Last week, I walked into class 13 minutes after the hour. I had left Mather House, shockingly far from the behemoth that is Northwest Laboratories, 25 minutes before. Two things are true about the walk. First, there is a hill hiding between the river and the rest of Cambridge, a hump that has inexplicably remained through 400 years of development and which undoubtedly held the trappings of the city’s farm days, back when the area was grassy and idyllic. Now it just slows me down. If I walk briskly I can make it to Northwest Laboratories and back in 40 minutes, too long to be convenient.
The second, and more important, thing about walking in and around Harvard Square is the traffic light question. I have driven in Cambridge. I have biked and walked and rollerbladed and even, once, Segwayed. There is nothing more maddening and dangerous to a commuter than a distracted co-ed texting while jaywalking across Mass. Ave. The first time I drove through the square, I almost had a heart attack while trying not to plow head-on into students oblivious and, somehow, camouflaged in the winding streets.
Dangers aside, my walking commute was getting too tedious. Perhaps a city bicycle was in order, something that could get me around Cambridge faster than my walking shoes. I picked up a secondhand city bike, a single-speed monstrosity that rode like a folding table on wheels. I bought a cable lock as heavy as the bike itself to protect my investment. Finally, I would waste less time in transit.

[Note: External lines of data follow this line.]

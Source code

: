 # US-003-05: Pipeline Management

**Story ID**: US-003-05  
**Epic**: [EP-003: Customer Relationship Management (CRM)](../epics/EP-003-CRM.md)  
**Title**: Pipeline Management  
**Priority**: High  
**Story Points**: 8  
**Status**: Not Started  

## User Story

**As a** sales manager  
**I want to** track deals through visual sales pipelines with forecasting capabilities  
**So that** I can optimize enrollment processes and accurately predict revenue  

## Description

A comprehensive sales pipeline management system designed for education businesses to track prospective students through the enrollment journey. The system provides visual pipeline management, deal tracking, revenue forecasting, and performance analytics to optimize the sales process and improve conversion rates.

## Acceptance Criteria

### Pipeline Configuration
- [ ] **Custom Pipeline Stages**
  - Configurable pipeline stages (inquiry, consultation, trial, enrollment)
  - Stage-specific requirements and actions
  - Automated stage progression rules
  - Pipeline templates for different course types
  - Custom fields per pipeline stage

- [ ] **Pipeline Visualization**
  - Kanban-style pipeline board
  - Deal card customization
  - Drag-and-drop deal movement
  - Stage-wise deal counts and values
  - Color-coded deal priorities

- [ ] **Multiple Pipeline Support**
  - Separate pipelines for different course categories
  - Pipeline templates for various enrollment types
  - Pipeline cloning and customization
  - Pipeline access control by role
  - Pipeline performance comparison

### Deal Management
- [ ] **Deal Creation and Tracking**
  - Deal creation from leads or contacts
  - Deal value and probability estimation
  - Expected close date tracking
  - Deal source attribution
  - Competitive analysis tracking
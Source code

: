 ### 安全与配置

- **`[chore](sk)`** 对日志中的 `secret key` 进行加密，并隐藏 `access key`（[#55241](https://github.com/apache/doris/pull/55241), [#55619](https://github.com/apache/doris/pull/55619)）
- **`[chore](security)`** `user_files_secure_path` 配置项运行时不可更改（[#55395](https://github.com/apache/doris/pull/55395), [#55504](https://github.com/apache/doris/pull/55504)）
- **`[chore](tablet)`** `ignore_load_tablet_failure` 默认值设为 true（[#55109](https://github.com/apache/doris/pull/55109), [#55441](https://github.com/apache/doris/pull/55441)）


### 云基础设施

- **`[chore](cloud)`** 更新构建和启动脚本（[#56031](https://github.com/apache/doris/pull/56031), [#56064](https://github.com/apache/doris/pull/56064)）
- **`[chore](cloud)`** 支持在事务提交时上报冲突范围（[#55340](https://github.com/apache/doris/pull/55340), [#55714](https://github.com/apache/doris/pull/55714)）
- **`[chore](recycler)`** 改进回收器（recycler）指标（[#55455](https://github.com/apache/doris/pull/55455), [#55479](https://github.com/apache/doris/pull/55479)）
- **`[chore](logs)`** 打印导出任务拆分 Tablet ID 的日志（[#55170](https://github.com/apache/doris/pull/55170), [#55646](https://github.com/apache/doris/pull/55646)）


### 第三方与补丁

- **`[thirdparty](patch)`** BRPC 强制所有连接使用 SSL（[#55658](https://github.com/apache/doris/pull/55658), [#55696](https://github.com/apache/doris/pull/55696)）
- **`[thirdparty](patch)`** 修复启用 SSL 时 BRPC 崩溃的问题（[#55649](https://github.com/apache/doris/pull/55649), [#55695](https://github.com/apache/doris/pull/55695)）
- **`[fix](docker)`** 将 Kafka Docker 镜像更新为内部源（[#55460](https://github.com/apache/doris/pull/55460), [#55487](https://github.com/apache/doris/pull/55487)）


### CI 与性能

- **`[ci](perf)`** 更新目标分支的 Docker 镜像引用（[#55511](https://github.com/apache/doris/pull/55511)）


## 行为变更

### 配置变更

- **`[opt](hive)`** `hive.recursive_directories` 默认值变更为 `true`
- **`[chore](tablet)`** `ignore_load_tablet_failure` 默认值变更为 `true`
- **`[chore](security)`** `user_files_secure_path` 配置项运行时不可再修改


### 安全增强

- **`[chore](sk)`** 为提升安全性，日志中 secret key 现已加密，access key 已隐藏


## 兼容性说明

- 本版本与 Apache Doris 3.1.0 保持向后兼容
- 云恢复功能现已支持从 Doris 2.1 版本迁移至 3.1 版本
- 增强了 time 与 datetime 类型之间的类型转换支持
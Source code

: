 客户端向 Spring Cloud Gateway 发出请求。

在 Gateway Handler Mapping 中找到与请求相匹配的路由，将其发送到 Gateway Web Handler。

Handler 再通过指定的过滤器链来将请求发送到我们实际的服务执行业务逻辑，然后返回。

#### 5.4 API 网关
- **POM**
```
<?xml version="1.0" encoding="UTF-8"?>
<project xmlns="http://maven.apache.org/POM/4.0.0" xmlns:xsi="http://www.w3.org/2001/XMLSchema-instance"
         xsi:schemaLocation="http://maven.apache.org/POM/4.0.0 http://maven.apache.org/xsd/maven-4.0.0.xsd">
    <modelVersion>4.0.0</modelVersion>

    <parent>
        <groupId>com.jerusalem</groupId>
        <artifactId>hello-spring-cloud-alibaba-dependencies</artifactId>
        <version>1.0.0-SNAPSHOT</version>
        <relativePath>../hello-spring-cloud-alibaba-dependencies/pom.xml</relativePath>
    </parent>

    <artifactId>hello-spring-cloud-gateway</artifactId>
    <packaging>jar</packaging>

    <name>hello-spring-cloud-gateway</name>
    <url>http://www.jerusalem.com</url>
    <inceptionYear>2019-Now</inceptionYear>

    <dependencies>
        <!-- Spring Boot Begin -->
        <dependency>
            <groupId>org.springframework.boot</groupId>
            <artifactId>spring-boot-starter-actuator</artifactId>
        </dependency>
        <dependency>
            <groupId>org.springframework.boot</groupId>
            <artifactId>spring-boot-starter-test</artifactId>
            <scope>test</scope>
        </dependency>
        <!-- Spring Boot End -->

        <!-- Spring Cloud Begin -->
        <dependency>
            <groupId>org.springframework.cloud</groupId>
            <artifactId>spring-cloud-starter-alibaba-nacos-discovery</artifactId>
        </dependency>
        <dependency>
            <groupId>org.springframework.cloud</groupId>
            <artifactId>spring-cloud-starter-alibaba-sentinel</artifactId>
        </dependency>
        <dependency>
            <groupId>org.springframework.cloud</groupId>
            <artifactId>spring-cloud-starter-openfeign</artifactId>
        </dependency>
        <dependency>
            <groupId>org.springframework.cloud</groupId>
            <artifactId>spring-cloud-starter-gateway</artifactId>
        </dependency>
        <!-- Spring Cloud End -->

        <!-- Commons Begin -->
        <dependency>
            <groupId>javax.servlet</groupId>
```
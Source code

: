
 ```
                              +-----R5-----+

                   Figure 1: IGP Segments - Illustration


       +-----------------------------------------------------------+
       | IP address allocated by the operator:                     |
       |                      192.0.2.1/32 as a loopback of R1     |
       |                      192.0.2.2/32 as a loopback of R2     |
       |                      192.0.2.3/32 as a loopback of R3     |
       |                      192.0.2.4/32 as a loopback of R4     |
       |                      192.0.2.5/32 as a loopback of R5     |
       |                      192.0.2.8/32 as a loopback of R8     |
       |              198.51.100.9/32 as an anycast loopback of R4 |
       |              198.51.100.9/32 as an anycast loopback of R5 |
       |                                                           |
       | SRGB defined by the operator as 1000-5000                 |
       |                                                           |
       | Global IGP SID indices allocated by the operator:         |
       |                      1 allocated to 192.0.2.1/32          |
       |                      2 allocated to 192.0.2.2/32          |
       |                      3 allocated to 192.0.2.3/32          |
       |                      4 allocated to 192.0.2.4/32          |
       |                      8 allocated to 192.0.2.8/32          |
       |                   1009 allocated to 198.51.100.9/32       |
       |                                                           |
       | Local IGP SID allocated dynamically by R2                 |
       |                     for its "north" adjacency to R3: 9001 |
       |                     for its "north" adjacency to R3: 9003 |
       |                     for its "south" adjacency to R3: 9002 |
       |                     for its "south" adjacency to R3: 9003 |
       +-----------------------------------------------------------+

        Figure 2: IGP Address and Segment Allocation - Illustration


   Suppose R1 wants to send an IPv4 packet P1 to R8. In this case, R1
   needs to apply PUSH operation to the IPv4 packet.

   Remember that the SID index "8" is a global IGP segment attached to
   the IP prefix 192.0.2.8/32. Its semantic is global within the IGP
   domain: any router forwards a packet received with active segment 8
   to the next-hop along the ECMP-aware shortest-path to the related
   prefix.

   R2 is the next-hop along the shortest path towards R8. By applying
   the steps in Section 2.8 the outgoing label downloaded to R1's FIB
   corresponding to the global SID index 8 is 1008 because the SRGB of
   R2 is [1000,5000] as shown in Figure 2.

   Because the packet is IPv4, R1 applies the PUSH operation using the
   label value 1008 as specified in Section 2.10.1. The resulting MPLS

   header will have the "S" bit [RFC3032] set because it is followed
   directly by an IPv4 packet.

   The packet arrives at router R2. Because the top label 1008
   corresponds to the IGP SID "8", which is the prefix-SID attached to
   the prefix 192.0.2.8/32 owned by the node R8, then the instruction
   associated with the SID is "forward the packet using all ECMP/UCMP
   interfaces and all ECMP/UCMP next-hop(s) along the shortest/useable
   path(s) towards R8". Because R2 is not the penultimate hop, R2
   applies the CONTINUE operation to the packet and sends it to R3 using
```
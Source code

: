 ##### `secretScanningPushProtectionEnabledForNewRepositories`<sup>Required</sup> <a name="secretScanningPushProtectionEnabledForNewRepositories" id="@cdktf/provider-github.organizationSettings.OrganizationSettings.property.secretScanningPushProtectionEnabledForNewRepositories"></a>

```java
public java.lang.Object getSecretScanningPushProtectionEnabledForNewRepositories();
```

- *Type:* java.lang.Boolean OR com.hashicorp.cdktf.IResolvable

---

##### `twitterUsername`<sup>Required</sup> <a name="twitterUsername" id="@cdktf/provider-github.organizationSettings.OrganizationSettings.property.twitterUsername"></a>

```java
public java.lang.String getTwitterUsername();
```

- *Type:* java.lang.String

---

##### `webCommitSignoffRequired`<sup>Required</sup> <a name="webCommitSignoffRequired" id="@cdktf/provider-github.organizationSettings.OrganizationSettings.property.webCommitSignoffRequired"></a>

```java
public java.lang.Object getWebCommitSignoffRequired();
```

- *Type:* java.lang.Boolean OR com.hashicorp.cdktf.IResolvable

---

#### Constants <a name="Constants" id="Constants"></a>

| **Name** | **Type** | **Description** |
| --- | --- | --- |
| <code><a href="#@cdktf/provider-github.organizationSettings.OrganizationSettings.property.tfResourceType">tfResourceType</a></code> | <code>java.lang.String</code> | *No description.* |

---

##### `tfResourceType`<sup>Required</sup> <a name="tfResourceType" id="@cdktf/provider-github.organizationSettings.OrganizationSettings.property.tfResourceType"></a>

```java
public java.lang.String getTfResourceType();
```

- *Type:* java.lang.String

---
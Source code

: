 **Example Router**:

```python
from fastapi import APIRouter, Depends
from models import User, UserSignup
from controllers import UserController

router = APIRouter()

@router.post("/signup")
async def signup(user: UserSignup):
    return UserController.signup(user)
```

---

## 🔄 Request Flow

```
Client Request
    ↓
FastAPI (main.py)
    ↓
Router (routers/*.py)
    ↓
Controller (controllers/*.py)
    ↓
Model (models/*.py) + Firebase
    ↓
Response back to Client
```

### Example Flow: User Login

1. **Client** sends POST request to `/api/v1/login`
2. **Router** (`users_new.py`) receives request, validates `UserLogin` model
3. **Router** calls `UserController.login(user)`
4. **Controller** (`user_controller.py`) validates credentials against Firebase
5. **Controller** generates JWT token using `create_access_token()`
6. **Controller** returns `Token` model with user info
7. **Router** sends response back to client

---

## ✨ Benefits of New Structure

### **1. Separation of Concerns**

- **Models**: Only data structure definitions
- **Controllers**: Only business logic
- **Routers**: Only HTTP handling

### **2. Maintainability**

Alas, it was not to be. Every street is two-way to a pedestrian. In keeping with my desire to survive into adulthood, I intended not to ride the wrong way down one-way streets. This, I came to realize, was both revolutionary and nearly impossible. Biking in and around the square, like driving in Maine, is full of moments of disbelief. You can’t get there from here.
To get from Mather House to Harvard Yard, for example, requires first biking away from both locations for a solid two minutes. Getting to the Quad is arguably faster on foot, and heaven forbid a cyclist should attempt to get from the Science Center to the river without either sidewalks or some gutsy wrong-way riding. Worse for me, Northwest Laboratories can only be reached by a circuitous route that includes a foray into what I can only assume is residential Somerville.
All this is how I ended up six minutes late, according to Harvard time, to my class. I had realized in a fit of ingenuity that if all the roads were the wrong way on the way up to the laboratories, then they were all in my favor on the way back. I had decided to walk my bike to class and enjoy the ride back later. But seven bad cross-walk signals and the extra weight slowed me down, and I sheepishly snuck into lecture 25 minutes after leaving my room, and weathered the disapproving looks of the teaching fellows in the front row.
If only I were content to take the shuttle.